Hooley Sheeran’s desire to infuse color and personality is an indication of the changing tide when it comes to stairs in the American home. Previously treated as solely functional, the integration of color and dimension into residential stairs is stronger than ever. The rise of Pinterest and TikTok has fueled inspiration for homeowners who want to be a little bit more daring with their creative choices at home, with some painting stairs in ombré tones and gradients. It’s a significant departure from the New England homes of the 1700s and 1800s, when some staircases were hidden by doors at the top and bottom. Then, of course, there were the steep staircases in the rear of homes designed for servants, so they could avoid contact with those for whom they were hired to work.

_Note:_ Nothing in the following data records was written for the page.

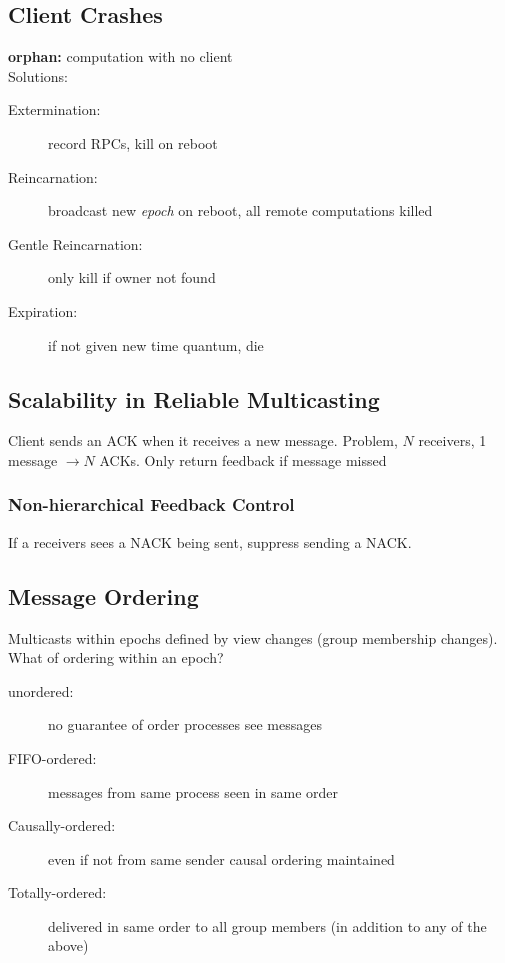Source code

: \subsection{Client Crashes}
\textbf{orphan:} computation with no client\\
Solutions:
\begin{description}
	\item[Extermination:] record RPCs, kill on reboot
	\item[Reincarnation:] broadcast new \textit{epoch} on reboot, all remote computations killed
	\item[Gentle Reincarnation:] only kill if owner not found
	\item[Expiration:] if not given new time quantum, die
\end{description}

\subsection{Scalability in Reliable Multicasting}
Client sends an ACK when it receives a new message. Problem, $N$ receivers, 1 message $\rightarrow N$ ACKs. Only return feedback if message missed

\subsubsection{Non-hierarchical Feedback Control}
If a receivers sees a NACK being sent, suppress sending a NACK.

\subsection{Message Ordering}
Multicasts within epochs defined by view changes (group membership changes). What of ordering within an epoch?
\begin{description}
	\item[unordered:] no guarantee of order processes see messages
	\item[FIFO-ordered:] messages from same process seen in same order
	\item[Causally-ordered:] even if not from same sender causal ordering maintained
	\item[Totally-ordered:] delivered in same order to all group members (in addition to any of the above)
\end{description}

One particularly unusual phenomenon is “witches stairs,” the nickname for alternate-tread designs that look as if they’re built with Legos. While legend has it they were given that name due to the belief that witches couldn’t climb risers of varying sizes, experts say that’s most likely an urban legend.

“Historically, they originate out of practicality — instead of a ladder when space was tight,” said Richard Griswold, associate vice president and dean of students at Boston Architectural College. “Periodically the feature gets revived in current projects, usually to get to a lofted sleeping area.”

Back in the present day, designers say more subtle nods to color are also popular in stairs. Jess Harrington, owner and founder of JessFinessed, a Boston-area home staging and interior design firm, recently had a staircase in a historic South End brownstone painted a satin black.

“When we evaluate an older home that’s going on the market, painting, changing the lighting, and refinishing the floors are the three things that provide a good [return on investment],” Harrington said. “You can take something dated and take it close to looking a little more modern. I think the overall thing is with paint, it’s like, you can paint over it. It’s just so easy to experiment and change.”

Lindy Lowney of Lindy Lowney Design in East Greenwich, R.I., cites both the financial and logistical benefits of painting stairs. While converting a Newport multifamily home into a single-family property, she had the risers painted ombré gray shades, transitioning from a deep charcoal hue at the bottom all the way up to medium-tone grays. The result made the top, which was previously a “boring” staircase for a second-floor apartment, “more spacious and not so cave-like.”

“It’s a great solution for clients that don’t want to put a runner on their stairs. It can be cost-effective to do paint, and it’s not a huge commitment. It hides scuffs with darker colors,” Lowney said. “It was a nice solution that didn’t cost a ton but gave a really great look.”

Certainly, it’s not only residential spaces that are channeling unique features for stairs. In the lobby at 111 Harbor Way in the Seaport, a three-tier wooden riser with steps functions as a gathering space where employees can drink coffee or get work done. Overhead, a suspended installation by Berlin-based artist Tomislav Topic titled “PARADE” is a collection of colored mesh.

Still, preconceived notions of what a traditional staircase should look like do restrict some design decisions. Harrington said the initial reaction can often be “you can’t paint wood!”

“But these homes have been painted over and over again, so it’s kind of like, it’s just the next iteration of making it look beautiful,” she noted. “Trends have changed, times have changed, but keep in mind that wood has traditionally been painted for the sake of good design for centuries.”